Exercise data =>

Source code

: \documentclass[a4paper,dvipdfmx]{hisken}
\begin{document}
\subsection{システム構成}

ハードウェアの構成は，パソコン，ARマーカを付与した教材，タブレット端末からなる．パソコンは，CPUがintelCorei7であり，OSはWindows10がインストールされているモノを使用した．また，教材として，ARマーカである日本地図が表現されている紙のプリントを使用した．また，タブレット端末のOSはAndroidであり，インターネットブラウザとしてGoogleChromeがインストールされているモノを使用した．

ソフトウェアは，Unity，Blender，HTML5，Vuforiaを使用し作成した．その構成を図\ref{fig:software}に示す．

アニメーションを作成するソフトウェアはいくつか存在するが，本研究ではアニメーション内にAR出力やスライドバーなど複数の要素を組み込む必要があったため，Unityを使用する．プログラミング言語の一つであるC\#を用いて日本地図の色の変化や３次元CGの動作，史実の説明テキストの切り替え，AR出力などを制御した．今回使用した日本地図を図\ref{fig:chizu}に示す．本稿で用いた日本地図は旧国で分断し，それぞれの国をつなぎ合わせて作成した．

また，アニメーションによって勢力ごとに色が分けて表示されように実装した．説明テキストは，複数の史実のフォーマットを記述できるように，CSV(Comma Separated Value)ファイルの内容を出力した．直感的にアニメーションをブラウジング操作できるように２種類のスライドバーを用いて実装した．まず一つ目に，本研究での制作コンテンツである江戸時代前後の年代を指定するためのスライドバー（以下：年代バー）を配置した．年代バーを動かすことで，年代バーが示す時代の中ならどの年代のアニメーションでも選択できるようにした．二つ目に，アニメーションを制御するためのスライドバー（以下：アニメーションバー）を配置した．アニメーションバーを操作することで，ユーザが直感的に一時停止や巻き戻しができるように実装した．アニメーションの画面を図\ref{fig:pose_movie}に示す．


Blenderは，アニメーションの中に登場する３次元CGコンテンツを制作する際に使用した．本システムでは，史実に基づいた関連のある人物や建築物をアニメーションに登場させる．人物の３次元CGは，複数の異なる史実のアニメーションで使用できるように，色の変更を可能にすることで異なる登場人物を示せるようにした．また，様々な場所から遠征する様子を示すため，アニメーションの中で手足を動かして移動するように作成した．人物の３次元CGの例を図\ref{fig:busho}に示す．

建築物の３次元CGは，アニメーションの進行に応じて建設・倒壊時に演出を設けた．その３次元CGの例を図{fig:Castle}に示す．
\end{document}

* * *

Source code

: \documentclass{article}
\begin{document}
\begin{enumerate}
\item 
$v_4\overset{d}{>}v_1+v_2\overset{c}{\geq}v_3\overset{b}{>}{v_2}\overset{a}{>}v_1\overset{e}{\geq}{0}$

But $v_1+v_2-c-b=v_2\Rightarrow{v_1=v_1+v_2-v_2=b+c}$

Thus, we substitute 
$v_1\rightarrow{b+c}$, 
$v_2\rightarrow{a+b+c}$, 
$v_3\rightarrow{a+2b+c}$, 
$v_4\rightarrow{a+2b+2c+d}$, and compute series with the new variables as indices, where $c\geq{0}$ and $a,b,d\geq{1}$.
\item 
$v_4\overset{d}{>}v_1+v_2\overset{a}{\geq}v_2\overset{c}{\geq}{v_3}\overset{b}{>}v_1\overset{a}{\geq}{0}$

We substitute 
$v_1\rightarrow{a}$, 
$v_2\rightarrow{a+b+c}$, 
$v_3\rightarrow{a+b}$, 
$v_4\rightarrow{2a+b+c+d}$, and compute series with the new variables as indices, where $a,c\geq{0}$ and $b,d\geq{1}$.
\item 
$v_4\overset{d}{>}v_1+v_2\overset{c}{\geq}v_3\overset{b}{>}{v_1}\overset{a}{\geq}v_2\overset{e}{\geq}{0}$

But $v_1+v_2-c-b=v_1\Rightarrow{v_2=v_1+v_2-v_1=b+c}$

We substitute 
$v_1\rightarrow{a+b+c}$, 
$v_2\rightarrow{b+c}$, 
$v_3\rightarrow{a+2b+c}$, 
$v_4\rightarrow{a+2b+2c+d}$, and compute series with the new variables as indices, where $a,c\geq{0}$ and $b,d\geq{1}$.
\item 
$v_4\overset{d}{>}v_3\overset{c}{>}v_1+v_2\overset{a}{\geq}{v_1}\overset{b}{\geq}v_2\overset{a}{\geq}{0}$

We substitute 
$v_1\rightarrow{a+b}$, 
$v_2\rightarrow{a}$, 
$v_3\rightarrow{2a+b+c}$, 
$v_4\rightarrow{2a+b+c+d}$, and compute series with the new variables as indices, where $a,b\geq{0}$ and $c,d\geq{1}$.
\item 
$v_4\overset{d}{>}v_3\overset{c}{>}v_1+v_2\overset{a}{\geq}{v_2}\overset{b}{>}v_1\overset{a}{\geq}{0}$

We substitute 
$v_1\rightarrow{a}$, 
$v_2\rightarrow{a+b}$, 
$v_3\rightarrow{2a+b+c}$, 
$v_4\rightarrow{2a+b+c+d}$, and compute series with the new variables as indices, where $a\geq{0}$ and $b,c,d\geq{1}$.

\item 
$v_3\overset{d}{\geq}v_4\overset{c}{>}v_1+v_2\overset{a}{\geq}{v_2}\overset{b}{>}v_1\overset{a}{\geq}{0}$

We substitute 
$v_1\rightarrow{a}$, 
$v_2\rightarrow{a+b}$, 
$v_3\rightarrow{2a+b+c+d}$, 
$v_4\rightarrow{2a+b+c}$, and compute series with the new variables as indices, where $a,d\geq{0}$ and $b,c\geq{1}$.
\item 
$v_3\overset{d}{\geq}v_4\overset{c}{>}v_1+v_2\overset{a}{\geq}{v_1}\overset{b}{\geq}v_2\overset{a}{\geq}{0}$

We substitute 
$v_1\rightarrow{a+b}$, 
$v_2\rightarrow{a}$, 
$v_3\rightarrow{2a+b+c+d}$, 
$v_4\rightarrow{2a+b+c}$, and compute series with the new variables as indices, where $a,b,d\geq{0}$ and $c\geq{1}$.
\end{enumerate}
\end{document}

Exercise =>
Only the lines holding the word "documentclass" belong in the answer; copy them from the listing above.

Solved exercise =>
: \documentclass[a4paper,dvipdfmx]{hisken}
: \documentclass{article}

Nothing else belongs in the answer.